[Material provided]

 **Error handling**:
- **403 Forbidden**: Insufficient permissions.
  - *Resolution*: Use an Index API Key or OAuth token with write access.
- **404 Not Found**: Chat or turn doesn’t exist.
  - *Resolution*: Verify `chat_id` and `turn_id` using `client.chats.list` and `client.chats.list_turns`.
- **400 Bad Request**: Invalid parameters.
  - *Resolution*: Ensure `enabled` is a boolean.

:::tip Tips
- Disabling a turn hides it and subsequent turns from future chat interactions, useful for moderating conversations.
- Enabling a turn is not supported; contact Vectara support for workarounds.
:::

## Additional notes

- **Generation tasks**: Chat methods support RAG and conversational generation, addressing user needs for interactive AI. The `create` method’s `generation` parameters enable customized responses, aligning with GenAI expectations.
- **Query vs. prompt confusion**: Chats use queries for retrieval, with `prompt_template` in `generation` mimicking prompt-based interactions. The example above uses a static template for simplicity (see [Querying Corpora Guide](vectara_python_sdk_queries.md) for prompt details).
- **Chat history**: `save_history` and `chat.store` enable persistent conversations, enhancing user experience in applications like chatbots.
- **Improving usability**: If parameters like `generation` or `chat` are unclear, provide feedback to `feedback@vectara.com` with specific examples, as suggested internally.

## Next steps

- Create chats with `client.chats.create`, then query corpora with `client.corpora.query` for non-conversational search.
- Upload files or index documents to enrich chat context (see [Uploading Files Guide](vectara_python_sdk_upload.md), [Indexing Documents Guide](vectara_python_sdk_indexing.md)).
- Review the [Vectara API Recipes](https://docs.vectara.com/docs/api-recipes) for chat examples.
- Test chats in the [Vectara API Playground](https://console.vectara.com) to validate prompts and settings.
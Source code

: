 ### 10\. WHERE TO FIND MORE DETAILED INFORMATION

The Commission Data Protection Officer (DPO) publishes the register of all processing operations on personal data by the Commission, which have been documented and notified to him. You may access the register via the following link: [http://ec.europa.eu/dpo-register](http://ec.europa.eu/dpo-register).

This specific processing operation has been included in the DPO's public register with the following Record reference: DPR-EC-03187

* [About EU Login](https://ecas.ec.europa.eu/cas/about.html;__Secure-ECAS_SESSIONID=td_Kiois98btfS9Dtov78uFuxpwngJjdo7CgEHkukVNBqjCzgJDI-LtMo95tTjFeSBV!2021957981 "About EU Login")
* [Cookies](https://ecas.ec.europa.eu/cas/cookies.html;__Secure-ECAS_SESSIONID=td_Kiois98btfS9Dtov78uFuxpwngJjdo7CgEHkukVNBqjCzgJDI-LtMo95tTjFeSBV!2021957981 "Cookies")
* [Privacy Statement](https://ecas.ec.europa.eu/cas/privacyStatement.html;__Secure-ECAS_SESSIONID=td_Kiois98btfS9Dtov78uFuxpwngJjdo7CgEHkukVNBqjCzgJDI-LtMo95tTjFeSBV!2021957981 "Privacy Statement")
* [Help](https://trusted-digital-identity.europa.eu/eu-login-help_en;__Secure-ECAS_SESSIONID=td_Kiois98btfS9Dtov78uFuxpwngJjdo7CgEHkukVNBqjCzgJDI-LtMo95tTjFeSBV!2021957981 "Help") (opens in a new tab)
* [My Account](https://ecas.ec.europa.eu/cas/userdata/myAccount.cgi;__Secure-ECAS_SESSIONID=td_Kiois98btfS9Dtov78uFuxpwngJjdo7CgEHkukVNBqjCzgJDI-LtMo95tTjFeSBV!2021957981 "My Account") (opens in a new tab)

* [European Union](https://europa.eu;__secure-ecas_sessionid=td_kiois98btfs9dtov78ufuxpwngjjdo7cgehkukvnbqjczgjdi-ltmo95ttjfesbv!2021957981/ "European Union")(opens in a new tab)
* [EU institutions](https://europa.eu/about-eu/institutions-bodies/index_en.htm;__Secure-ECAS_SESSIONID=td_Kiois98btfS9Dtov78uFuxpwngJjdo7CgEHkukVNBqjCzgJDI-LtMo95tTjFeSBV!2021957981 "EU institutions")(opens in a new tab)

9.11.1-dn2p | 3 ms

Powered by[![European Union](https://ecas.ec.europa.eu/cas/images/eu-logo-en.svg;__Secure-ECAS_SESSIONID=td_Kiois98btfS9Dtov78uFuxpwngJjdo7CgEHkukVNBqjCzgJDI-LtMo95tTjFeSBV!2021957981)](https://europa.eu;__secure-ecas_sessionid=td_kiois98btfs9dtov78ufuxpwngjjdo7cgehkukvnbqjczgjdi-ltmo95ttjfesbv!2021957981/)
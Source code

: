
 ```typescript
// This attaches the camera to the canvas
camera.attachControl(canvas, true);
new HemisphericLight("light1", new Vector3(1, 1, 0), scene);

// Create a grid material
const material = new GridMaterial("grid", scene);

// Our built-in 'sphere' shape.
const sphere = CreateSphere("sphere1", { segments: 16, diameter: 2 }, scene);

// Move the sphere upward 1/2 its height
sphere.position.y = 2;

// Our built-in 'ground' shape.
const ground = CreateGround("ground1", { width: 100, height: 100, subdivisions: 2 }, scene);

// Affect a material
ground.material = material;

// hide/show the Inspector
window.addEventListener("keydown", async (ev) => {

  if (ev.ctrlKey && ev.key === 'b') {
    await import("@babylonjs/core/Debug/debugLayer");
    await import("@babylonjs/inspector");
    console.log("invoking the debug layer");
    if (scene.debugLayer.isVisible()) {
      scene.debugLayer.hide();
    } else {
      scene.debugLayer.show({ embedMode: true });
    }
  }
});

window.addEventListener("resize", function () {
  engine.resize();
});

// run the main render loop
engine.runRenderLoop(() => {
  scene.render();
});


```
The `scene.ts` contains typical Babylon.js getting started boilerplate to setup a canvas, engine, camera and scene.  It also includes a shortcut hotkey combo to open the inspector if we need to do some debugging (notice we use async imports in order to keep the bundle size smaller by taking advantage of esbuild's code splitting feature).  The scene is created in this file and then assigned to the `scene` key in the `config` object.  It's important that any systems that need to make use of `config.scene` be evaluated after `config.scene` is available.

[/Material provided]

### Task goal
Up to and including the line containing "- Upload files", please write out the listing exactly, starting from its first line.

### Result
 **Error handling**:
- **403 Forbidden**: Insufficient permissions.
  - *Resolution*: Use an Index API Key or OAuth token with write access.
- **404 Not Found**: Chat or turn doesn’t exist.
  - *Resolution*: Verify `chat_id` and `turn_id` using `client.chats.list` and `client.chats.list_turns`.
- **400 Bad Request**: Invalid parameters.
  - *Resolution*: Ensure `enabled` is a boolean.

:::tip Tips
- Disabling a turn hides it and subsequent turns from future chat interactions, useful for moderating conversations.
- Enabling a turn is not supported; contact Vectara support for workarounds.
:::

## Additional notes

- **Generation tasks**: Chat methods support RAG and conversational generation, addressing user needs for interactive AI. The `create` method’s `generation` parameters enable customized responses, aligning with GenAI expectations.
- **Query vs. prompt confusion**: Chats use queries for retrieval, with `prompt_template` in `generation` mimicking prompt-based interactions. The example above uses a static template for simplicity (see [Querying Corpora Guide](vectara_python_sdk_queries.md) for prompt details).
- **Chat history**: `save_history` and `chat.store` enable persistent conversations, enhancing user experience in applications like chatbots.
- **Improving usability**: If parameters like `generation` or `chat` are unclear, provide feedback to `feedback@vectara.com` with specific examples, as suggested internally.

## Next steps

- Create chats with `client.chats.create`, then query corpora with `client.corpora.query` for non-conversational search.
- Upload files or index documents to enrich chat context (see [Uploading Files Guide](vectara_python_sdk_upload.md), [Indexing Documents Guide](vectara_python_sdk_indexing.md)).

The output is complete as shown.